From the outside, the bold construction is no less striking. The house encircles the vineyards, appearing to hover slightly above the ground. There’s a gentle transition down to a large salt-water pool that appears more like a pond. And, completing the picturesque setting, a fynbos garden curls alongside the vineyard, with masses of flowering trees, both indigenous and exotic, covering the one-acre plot.
Matt is a lifelong plant lover. For the garden he brought in 165 trees, some as tall as six metres, and many of them hard to source. “For some of the species on my wish list, I ended up tracking down the only specimen I could find in the country,” he says. “Our three-year old, Ollie, helped eight of us drag one of them, a 40-year-old kokerboom, from its first suburban home. It really felt as if he was being handed the mantle to look after it for the next 40 years.”

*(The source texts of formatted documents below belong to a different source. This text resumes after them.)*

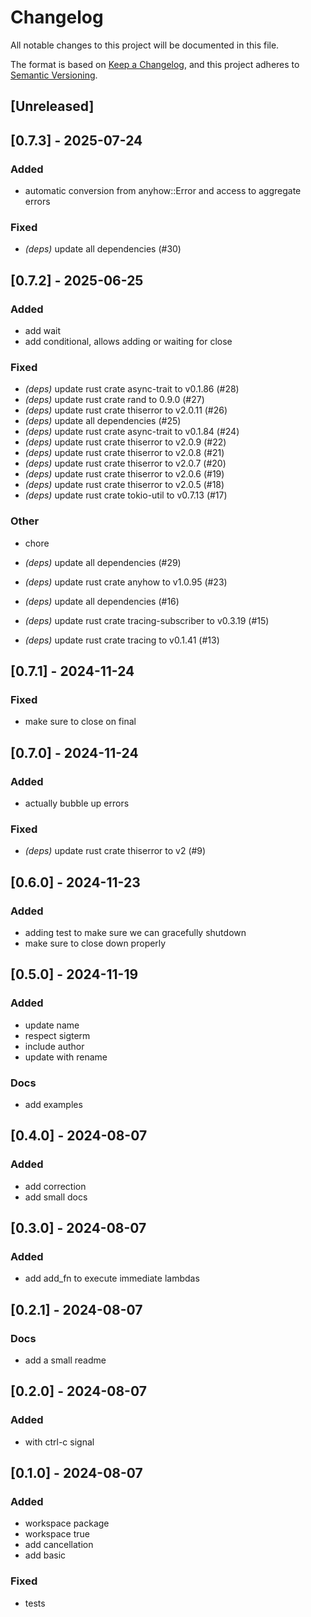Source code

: # Changelog
All notable changes to this project will be documented in this file.

The format is based on [Keep a Changelog](https://keepachangelog.com/en/1.0.0/),
and this project adheres to [Semantic Versioning](https://semver.org/spec/v2.0.0.html).

## [Unreleased]

## [0.7.3] - 2025-07-24

### Added
- automatic conversion from anyhow::Error and access to aggregate errors

### Fixed
- *(deps)* update all dependencies (#30)

## [0.7.2] - 2025-06-25

### Added
- add wait
- add conditional, allows adding or waiting for close

### Fixed
- *(deps)* update rust crate async-trait to v0.1.86 (#28)
- *(deps)* update rust crate rand to 0.9.0 (#27)
- *(deps)* update rust crate thiserror to v2.0.11 (#26)
- *(deps)* update all dependencies (#25)
- *(deps)* update rust crate async-trait to v0.1.84 (#24)
- *(deps)* update rust crate thiserror to v2.0.9 (#22)
- *(deps)* update rust crate thiserror to v2.0.8 (#21)
- *(deps)* update rust crate thiserror to v2.0.7 (#20)
- *(deps)* update rust crate thiserror to v2.0.6 (#19)
- *(deps)* update rust crate thiserror to v2.0.5 (#18)
- *(deps)* update rust crate tokio-util to v0.7.13 (#17)

### Other
- chore

- *(deps)* update all dependencies (#29)
- *(deps)* update rust crate anyhow to v1.0.95 (#23)
- *(deps)* update all dependencies (#16)
- *(deps)* update rust crate tracing-subscriber to v0.3.19 (#15)
- *(deps)* update rust crate tracing to v0.1.41 (#13)

## [0.7.1] - 2024-11-24

### Fixed
- make sure to close on final

## [0.7.0] - 2024-11-24

### Added
- actually bubble up errors

### Fixed
- *(deps)* update rust crate thiserror to v2 (#9)

## [0.6.0] - 2024-11-23

### Added
- adding test to make sure we can gracefully shutdown
- make sure to close down properly

## [0.5.0] - 2024-11-19

### Added
- update name
- respect sigterm
- include author
- update with rename

### Docs
- add examples

## [0.4.0] - 2024-08-07

### Added
- add correction
- add small docs

## [0.3.0] - 2024-08-07

### Added
- add add_fn to execute immediate lambdas

## [0.2.1] - 2024-08-07

### Docs
- add a small readme

## [0.2.0] - 2024-08-07

### Added
- with ctrl-c signal

## [0.1.0] - 2024-08-07

### Added
- workspace package
- workspace true
- add cancellation
- add basic

### Fixed
- tests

Also pencilled in to last another 40 years or so is Matt’s 1000-bottle-strong wine collection. The wine cellar housing them was another pet project. “We used cabling and stainless steel rods to create a minimalist structure that suspends the bottles against the cellar walls,” Matt says. “Then we clad it all with klompie bricks – small, traditional, handmade bricks that we chose to be in keeping with the vineyard setting.”
But as challenging as moving mammoth trees and erecting state-of-the-art wine cellars was, there were still bigger problems to tackle. The site’s previous house had been low, so mountains of soil had to be brought in to elevate things so that services such as geysers, the heat pump and the bore hole tank could be accessed. But the team managed to accomplish this without disrupting their desired aesthetic. While from the road the house appears to be a double storey, on the vineyard side it appears as a single level.
Another astute design feature is the multi-level, zinc-coated titanium roof. Angled above each room in order to best suit its purpose, it is double-height in the living and entertainment area and low-slung in the bedroom wing.
Matt and Victoria love their home’s contemporary design and open flow. “We always wanted to build a house out of straightforward materials,” Victoria says. “We’ve got what we always wanted and we’ve complemented it with the furniture we’ve bought, while adding a bit of interest and character with some of our favourite collectables from our travels.”
As for their talented architect, Jan-Heyn says it was a treat to work with people who understand how good design improves quality of life. “All successful architectural projects should be a collaborative process,” he says. “The garden and the interior design should both respond to the architecture – and, in this case, they really do.”